Single Agent JNJ-56022473 in MDS and AML Patients FAILING HYPOMETHYLATING AGENT BASED THERAPY (SAMBA)

October 23, 2018 updated by: GWT-TUD GmbH

Single Agent JNJ-56022473 in MDS and AML Patients Failing Hypomethylating Agent Based Therapy

The outcome of HMA-refractory patients with MDS or AML is dismal with a median survival of 5 months after failure, representing a significant unmet medical need due to the very limited treatment options. In this context, a specific targeting of the leukemic stem cell (LSC) seems a promising option to selectively combat the leukemic progenitor cells. In fact, CD123 is overexpressed in AML and MDS progenitors making it an attractive target for immunotherapy-based approaches. JNJ-56022473 is a promising compound that has been engineered with regard to this strategy and the current phase II trial has the aim to evaluate the overall hematological response rate at 3 months in HMA refractory/relapsed AML and MDS patients.

Study Overview

Detailed Description

Myelodysplastic syndromes (MDS) comprise a heterogeneous group of hematologic malignancies of the pluripotent hematopoietic stem cells characterized by clonal hematopoiesis and progressive bone marrow failure. Clinically, patients suffer from fatigue and are at high risk of infections or bleeding. Also, MDS patients are endangered by progression to secondary acute myeloid leukemia (AML), a disorder of early hematopoietic progenitor cells characterised by the clonal expansion of myeloid blasts in the peripheral blood, bone marrow, and/or other tissues.

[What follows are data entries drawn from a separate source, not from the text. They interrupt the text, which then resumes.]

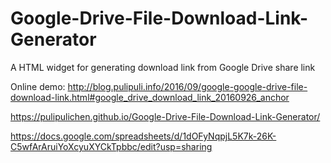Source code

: # Google-Drive-File-Download-Link-Generator
A HTML widget for generating download link from Google Drive share link

Online demo: http://blog.pulipuli.info/2016/09/google-google-drive-file-download-link.html#google_drive_download_link_20160926_anchor

https://pulipulichen.github.io/Google-Drive-File-Download-Link-Generator/

https://docs.google.com/spreadsheets/d/1dOFyNqpjL5K7k-26K-C5wfArAruiYoXcyuXYCkTpbbc/edit?usp=sharing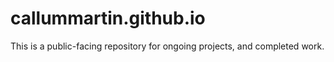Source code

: # callummartin.github.io
This is a public-facing repository for ongoing projects, and completed work. 
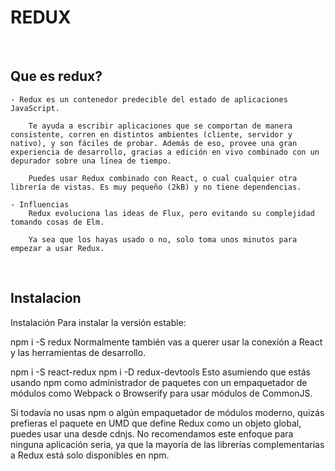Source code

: 

# REDUX 

<br>

## Que es redux?

    - Redux es un contenedor predecible del estado de aplicaciones JavaScript.

        Te ayuda a escribir aplicaciones que se comportan de manera consistente, corren en distintos ambientes (cliente, servidor y nativo), y son fáciles de probar. Además de eso, provee una gran experiencia de desarrollo, gracias a edición en vivo combinado con un depurador sobre una línea de tiempo.

        Puedes usar Redux combinado con React, o cual cualquier otra librería de vistas. Es muy pequeño (2kB) y no tiene dependencias.

    - Influencias
        Redux evoluciona las ideas de Flux, pero evitando su complejidad tomando cosas de Elm.

        Ya sea que los hayas usado o no, solo toma unos minutos para empezar a usar Redux.


<br>


## Instalacion

Instalación
Para instalar la versión estable:

npm i -S redux
Normalmente también vas a querer usar la conexión a React y las herramientas de desarrollo.

npm i -S react-redux
npm i -D redux-devtools
Esto asumiendo que estás usando npm como administrador de paquetes con un empaquetador de módulos como Webpack o Browserify para usar módulos de CommonJS.

Si todavía no usas npm o algún empaquetador de módulos moderno, quizás prefieras el paquete en UMD que define Redux como un objeto global, puedes usar una desde cdnjs. No recomendamos este enfoque para ninguna aplicación seria, ya que la mayoría de las librerías complementarias a Redux está solo disponibles en npm.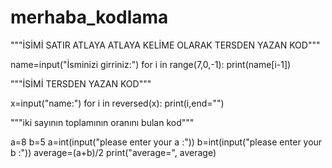 # merhaba_kodlama


"""İSİMİ SATIR ATLAYA ATLAYA KELİME OLARAK TERSDEN YAZAN KOD"""

name=input("İsminizi girriniz:")
for i in range(7,0,-1):
    print(name[i-1])
 
 
"""İSİMİ TERSDEN YAZAN KOD"""

x=input("name:")
for i in reversed(x):
    print(i,end="")
    
    
"""iki sayının toplamının oranını bulan kod"""

a=8
b=5
a=int(input("please enter your a :"))
b=int(input("please enter your b :"))
average=(a+b)/2
print("average=", average)

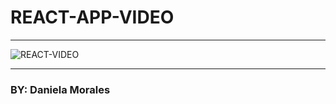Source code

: # REACT-APP-VIDEO

------------------------------------

<img src="https://i.ibb.co/8xB0Ygq/REACT-VIDEO.png" alt="REACT-VIDEO" border="0">

------------------------------------

### BY: Daniela Morales

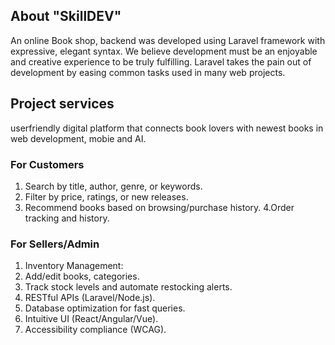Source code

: 
## About "SkillDEV" 

An online Book shop, backend was developed using Laravel framework with expressive, elegant syntax. We believe development must be an enjoyable and creative experience to be truly fulfilling. Laravel takes the pain out of development by easing common tasks used in many web projects.

## Project services
userfriendly digital platform that connects book lovers with newest books in web development, mobie and AI.

### For Customers
1. Search by title, author, genre, or keywords.
2. Filter by price, ratings, or new releases.
3. Recommend books based on browsing/purchase history.
4.Order tracking and history.

### For Sellers/Admin
1. Inventory Management:
2. Add/edit books, categories.
3. Track stock levels and automate restocking alerts.
4. RESTful APIs (Laravel/Node.js).
5. Database optimization for fast queries.
6. Intuitive UI (React/Angular/Vue).
7. Accessibility compliance (WCAG).

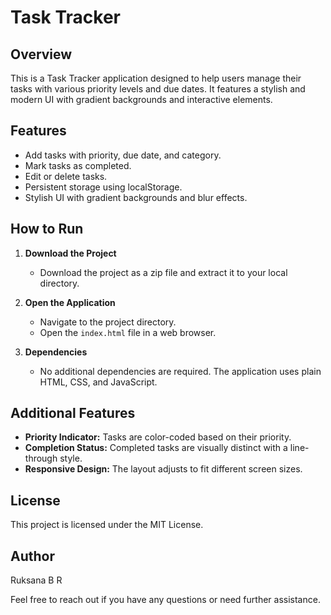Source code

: # Task Tracker

## Overview
This is a Task Tracker application designed to help users manage their tasks with various priority levels and due dates. It features a stylish and modern UI with gradient backgrounds and interactive elements.

## Features
- Add tasks with priority, due date, and category.
- Mark tasks as completed.
- Edit or delete tasks.
- Persistent storage using localStorage.
- Stylish UI with gradient backgrounds and blur effects.

## How to Run
1. **Download the Project**
   - Download the project as a zip file and extract it to your local directory.

2. **Open the Application**
   - Navigate to the project directory.
   - Open the `index.html` file in a web browser.

3. **Dependencies**
   - No additional dependencies are required. The application uses plain HTML, CSS, and JavaScript.

## Additional Features
- **Priority Indicator:** Tasks are color-coded based on their priority.
- **Completion Status:** Completed tasks are visually distinct with a line-through style.
- **Responsive Design:** The layout adjusts to fit different screen sizes.

## License
This project is licensed under the MIT License.

## Author
Ruksana B R

Feel free to reach out if you have any questions or need further assistance.
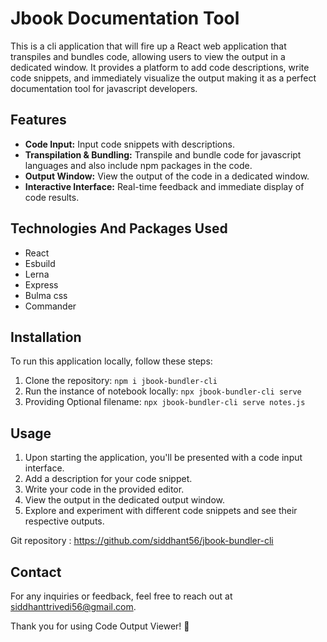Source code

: # Jbook Documentation Tool

This is a cli application that will fire up a React web application that transpiles and bundles code, allowing users to view the output in a dedicated window. It provides a platform to add code descriptions, write code snippets, and immediately visualize the output making it as a perfect documentation tool for javascript developers.

## Features

- **Code Input:** Input code snippets with descriptions.
- **Transpilation & Bundling:** Transpile and bundle code for javascript languages and also include npm packages in the code.
- **Output Window:** View the output of the code in a dedicated window.
- **Interactive Interface:** Real-time feedback and immediate display of code results.

## Technologies And Packages Used

- React
- Esbuild
- Lerna
- Express
- Bulma css
- Commander

## Installation

To run this application locally, follow these steps:

1. Clone the repository: `npm i jbook-bundler-cli`
2. Run the instance of notebook locally: `npx jbook-bundler-cli serve`
3. Providing Optional filename: `npx jbook-bundler-cli serve notes.js`

## Usage

1. Upon starting the application, you'll be presented with a code input interface.
2. Add a description for your code snippet.
3. Write your code in the provided editor.
4. View the output in the dedicated output window.
5. Explore and experiment with different code snippets and see their respective outputs.

Git repository : https://github.com/siddhant56/jbook-bundler-cli

## Contact

For any inquiries or feedback, feel free to reach out at siddhanttrivedi56@gmail.com.

Thank you for using Code Output Viewer! 🚀
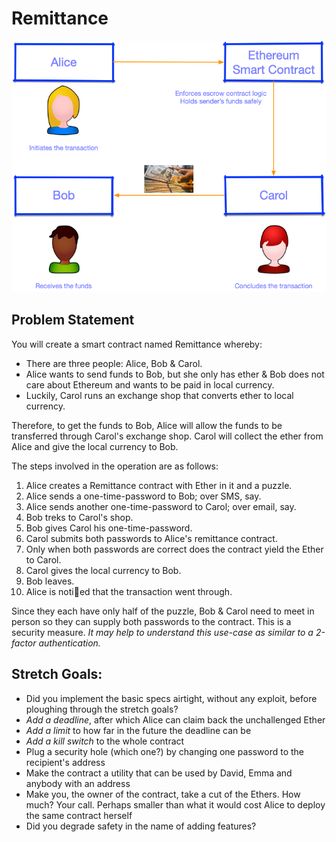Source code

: # Remittance
![Remittance](images/escrow-contract.png)
## Problem Statement
You will create a smart contract named Remittance whereby:
* There are three people: Alice, Bob & Carol.
* Alice wants to send funds to Bob, but she only has ether & Bob does not care about Ethereum and
wants to be paid in local currency.
* Luckily, Carol runs an exchange shop that converts ether to local currency.

Therefore, to get the funds to Bob, Alice will allow the funds to be transferred through Carol's
exchange shop. Carol will collect the ether from Alice and give the local currency to Bob.

The steps involved in the operation are as follows:
1. Alice creates a Remittance contract with Ether in it and a puzzle.
2. Alice sends a one-time-password to Bob; over SMS, say.
3. Alice sends another one-time-password to Carol; over email, say.
4. Bob treks to Carol's shop.
5. Bob gives Carol his one-time-password.
6. Carol submits both passwords to Alice's remittance contract.
7. Only when both passwords are correct does the contract yield the Ether to Carol.
8. Carol gives the local currency to Bob.
9. Bob leaves.
10. Alice is noti􀃘ed that the transaction went through.

Since they each have only half of the puzzle, Bob & Carol need to meet in person so they can supply
both passwords to the contract. This is a security measure. *It may help to understand this use-case as
similar to a 2-factor authentication.*

## Stretch Goals:
* Did you implement the basic specs airtight, without any exploit, before ploughing through the stretch
goals?
* *Add a deadline*, after which Alice can claim back the unchallenged Ether
* *Add a limit* to how far in the future the deadline can be
* *Add a kill switch* to the whole contract
* Plug a security hole (which one?) by changing one password to the recipient's address
* Make the contract a utility that can be used by David, Emma and anybody with an address
* Make you, the owner of the contract, take a cut of the Ethers. How much? Your call. Perhaps smaller
than what it would cost Alice to deploy the same contract herself
* Did you degrade safety in the name of adding features?
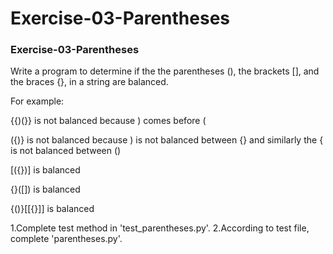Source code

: # Exercise-03-Parentheses
### Exercise-03-Parentheses
Write a program to determine if the the parentheses (), the brackets [], and the braces {}, in a string are balanced.

For example:

{{)(}} is not balanced because ) comes before (

({)} is not balanced because ) is not balanced between {} and similarly the { is not balanced between ()

[({})] is balanced

{}([]) is balanced

{()}[[{}]] is balanced

1.Complete test method in 'test_parentheses.py'.
2.According to test file, complete 'parentheses.py'.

Up to now, allogeneic transplantation is considered the only curative option for both MDS and AML patients. However, as MDS and AML mainly manifest in the 7th and 8th decade of life, only a limited number of patients tolerating bone marrow transplantation and are therefore eligible for this procedure. In fact, comorbid conditions are common among the elderly such as heart disease, renal insufficiency and vascular disease thus influencing the ability to withstand exhausting transplantation procedures.

Hence in recent years, novel therapeutic strategies have been developed and hypomethylating agents (HMAs) azacitidine and decitabine have emerged as new therapeutic options. In 2009, azacitidine was the first HMA in use having received approval for treatment of MDS and AML patients with 20-30% blasts. In 2012, also the sister compound decitabine got approval for treatment of AML patients ≥ 65 years of age and in 2015, azacitidine's approval was extended to AML patients ≥ 65 years of age that are considered unfit for allogeneic transplantation with > 30% blasts.

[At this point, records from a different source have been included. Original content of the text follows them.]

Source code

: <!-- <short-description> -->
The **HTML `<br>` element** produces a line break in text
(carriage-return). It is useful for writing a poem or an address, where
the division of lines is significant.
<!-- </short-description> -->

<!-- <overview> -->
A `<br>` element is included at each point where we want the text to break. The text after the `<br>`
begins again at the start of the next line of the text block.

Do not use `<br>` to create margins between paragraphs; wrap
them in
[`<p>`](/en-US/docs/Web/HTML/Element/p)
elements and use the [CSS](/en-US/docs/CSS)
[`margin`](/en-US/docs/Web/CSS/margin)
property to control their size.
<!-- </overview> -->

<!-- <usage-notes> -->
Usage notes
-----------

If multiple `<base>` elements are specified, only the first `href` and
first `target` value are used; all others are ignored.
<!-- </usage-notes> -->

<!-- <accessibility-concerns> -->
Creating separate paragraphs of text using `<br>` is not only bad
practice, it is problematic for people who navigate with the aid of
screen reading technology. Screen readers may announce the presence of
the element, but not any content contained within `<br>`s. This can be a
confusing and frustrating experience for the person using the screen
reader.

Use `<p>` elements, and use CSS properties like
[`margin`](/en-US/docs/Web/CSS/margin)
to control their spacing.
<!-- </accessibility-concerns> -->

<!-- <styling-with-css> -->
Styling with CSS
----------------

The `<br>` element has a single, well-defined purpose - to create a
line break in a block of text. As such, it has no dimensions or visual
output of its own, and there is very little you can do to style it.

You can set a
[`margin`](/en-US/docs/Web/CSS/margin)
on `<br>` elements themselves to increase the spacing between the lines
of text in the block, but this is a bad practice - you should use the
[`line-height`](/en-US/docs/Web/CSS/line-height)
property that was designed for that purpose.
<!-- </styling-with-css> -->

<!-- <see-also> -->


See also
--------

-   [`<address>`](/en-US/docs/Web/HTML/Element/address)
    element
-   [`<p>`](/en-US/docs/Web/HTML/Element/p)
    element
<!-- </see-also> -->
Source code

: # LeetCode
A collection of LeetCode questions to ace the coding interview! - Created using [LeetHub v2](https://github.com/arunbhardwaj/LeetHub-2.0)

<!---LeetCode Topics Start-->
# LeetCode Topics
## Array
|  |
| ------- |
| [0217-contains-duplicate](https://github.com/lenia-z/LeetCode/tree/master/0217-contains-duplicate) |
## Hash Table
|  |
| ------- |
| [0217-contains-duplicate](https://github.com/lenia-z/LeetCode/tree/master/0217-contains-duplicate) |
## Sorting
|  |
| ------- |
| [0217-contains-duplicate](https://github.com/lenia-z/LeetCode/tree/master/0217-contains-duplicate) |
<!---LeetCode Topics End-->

However, despite the efficacy and reported activity, only 50% of patients respond to the treatment with HMAs and the majority of them do relapse. Also the outcome of HMA- refractory patients is dismal with a median survival of 5 months after failure and hence MDS and AML patients with HMA failure represent a significant unmet medical need due to the poor prognosis and very limited treatment options.

In this context, a specific targeting of the leukemic stem cell (LSC) seems a promising option to selectively combat the leukemic cells. In fact, CD123 (also known as interleukin-3-Rα) is expressed in different hematological malignancies, among others in MDS and AML. Interestingly, CD123 is expressed by the majority of AML blasts and it is also overexpressed by CD34+ CD38- LSCs compared with normal hematopoietic stem cells and other normal tissues. These features make CD123 an attractive target for anti-leukemia therapy. Recent data suggests that treatment with HMA can induce expression of CD123 on AML tumors opening up the potential that HMA failure patients may have even higher expression levels of CD123.

Indeed, JNJ-56022473 is a promising compound that has been engineered with regard to this strategy. JNJ-56022473 is a humanized monoclonal antibody that targets the alpha chain of the interleukin-3-receptor and is optimized at the Fcγ region for enhanced activation of antibody- dependent cell-mediated cytotoxicity (ADCC) via natural killer cells.

Recently, JNJ-56022473 has been evaluated in a phase I study with AML patients at high risk for early relapse. There was a clear dose dependency on depletion of peripheral CD123 cell populations such as pDC and basophile with complete and sustained depletion seen in pts at doses ≥3 mg/kg Given the encouraging results of this phase I trial we now propose a phase II trial to evaluate JNJ-56022473 in AML patients as well as in MDS patients that have failed or are refractory to HMA- treatment.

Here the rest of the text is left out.